● What the task requires:
Using the entries that follow, give the number of lines containing the string "para". Write nothing besides that number.

● Listed records:

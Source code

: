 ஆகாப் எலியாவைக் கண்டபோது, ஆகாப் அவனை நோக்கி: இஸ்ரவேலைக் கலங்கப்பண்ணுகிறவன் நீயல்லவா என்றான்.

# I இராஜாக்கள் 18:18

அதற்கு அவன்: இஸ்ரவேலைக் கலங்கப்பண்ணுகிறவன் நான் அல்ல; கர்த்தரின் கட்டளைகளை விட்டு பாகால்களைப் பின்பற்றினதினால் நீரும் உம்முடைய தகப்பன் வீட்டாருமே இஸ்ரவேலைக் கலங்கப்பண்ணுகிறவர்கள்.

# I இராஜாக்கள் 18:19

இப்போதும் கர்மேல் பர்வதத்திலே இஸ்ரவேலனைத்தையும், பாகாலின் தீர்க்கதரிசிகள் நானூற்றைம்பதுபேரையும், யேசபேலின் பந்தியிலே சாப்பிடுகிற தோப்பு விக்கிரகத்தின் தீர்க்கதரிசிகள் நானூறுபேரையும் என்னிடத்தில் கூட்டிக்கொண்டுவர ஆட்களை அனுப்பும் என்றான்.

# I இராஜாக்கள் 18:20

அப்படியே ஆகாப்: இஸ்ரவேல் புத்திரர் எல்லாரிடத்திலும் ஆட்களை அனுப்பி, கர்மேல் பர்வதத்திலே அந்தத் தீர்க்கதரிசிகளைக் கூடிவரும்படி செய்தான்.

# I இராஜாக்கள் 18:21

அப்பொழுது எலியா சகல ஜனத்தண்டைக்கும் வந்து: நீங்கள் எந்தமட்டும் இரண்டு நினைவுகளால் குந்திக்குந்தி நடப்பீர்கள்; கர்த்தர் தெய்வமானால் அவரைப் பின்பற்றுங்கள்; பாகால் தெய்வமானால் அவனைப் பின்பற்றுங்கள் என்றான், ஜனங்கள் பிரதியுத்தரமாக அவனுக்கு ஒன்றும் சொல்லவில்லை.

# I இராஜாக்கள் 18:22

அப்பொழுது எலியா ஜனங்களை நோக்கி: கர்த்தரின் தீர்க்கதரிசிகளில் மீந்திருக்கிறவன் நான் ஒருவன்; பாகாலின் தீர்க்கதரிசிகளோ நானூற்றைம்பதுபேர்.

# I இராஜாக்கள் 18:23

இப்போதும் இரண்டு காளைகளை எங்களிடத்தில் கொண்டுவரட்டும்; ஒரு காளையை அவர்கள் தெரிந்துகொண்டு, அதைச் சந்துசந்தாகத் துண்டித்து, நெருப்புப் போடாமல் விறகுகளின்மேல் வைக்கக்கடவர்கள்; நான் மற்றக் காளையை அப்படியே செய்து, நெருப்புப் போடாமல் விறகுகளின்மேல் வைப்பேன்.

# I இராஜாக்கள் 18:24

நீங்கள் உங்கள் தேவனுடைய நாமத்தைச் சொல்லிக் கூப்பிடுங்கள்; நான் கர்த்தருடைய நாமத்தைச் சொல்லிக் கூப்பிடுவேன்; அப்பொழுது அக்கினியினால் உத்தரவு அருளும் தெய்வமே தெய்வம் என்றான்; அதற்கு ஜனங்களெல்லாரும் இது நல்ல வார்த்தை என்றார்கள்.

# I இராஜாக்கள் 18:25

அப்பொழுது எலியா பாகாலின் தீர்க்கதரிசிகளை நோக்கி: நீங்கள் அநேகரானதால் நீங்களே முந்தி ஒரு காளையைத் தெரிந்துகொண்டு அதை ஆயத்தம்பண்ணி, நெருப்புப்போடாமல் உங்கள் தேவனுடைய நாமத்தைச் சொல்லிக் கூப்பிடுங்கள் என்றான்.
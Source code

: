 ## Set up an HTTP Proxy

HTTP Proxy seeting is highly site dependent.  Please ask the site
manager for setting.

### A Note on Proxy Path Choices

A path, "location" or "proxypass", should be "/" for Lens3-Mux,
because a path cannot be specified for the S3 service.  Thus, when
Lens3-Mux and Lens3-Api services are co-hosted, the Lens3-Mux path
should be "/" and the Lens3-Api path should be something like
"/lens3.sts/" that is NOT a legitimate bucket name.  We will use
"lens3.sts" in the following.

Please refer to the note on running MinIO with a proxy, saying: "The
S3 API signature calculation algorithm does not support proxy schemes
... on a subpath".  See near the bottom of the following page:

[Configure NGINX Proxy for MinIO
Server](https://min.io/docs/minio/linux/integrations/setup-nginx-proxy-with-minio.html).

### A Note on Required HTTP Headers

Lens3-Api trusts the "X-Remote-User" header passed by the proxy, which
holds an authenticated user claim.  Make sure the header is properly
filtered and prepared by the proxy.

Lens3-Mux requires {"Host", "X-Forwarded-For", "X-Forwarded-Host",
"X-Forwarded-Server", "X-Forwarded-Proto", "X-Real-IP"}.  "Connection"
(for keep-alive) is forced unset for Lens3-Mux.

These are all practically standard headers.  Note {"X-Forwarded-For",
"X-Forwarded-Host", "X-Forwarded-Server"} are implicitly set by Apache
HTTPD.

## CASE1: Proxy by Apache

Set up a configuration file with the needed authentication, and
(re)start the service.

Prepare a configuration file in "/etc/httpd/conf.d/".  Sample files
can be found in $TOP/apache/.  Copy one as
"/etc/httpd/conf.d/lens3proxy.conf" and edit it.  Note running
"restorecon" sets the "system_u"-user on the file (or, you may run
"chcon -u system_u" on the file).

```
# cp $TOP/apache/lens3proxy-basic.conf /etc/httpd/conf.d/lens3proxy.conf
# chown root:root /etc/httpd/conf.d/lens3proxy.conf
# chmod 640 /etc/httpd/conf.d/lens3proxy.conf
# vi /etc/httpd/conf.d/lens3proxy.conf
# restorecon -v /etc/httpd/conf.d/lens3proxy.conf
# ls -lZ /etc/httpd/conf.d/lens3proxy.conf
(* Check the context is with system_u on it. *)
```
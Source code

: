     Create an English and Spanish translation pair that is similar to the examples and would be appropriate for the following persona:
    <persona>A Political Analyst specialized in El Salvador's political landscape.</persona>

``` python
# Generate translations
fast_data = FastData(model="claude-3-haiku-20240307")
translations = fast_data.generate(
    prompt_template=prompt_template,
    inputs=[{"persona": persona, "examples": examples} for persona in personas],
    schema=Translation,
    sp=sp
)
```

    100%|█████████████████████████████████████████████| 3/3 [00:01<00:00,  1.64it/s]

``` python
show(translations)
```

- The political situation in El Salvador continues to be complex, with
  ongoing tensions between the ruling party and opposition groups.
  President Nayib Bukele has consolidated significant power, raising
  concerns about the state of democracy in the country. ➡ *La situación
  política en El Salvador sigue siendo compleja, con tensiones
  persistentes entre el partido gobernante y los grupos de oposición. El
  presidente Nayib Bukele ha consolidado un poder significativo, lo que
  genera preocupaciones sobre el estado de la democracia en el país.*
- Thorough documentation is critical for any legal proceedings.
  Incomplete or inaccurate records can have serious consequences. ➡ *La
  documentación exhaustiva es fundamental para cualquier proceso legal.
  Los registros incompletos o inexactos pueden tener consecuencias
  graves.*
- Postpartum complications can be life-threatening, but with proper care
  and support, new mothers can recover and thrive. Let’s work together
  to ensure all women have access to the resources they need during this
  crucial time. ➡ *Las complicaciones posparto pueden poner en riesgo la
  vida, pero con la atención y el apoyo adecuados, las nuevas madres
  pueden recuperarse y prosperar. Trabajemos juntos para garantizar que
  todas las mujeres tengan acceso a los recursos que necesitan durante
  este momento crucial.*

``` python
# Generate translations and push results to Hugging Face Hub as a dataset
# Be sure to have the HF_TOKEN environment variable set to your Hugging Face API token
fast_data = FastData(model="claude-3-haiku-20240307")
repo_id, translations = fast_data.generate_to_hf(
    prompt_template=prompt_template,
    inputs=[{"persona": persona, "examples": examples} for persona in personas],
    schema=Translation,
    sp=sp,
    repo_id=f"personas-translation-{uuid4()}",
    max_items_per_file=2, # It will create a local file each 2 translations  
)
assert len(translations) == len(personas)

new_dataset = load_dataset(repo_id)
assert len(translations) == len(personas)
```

● Response box:
2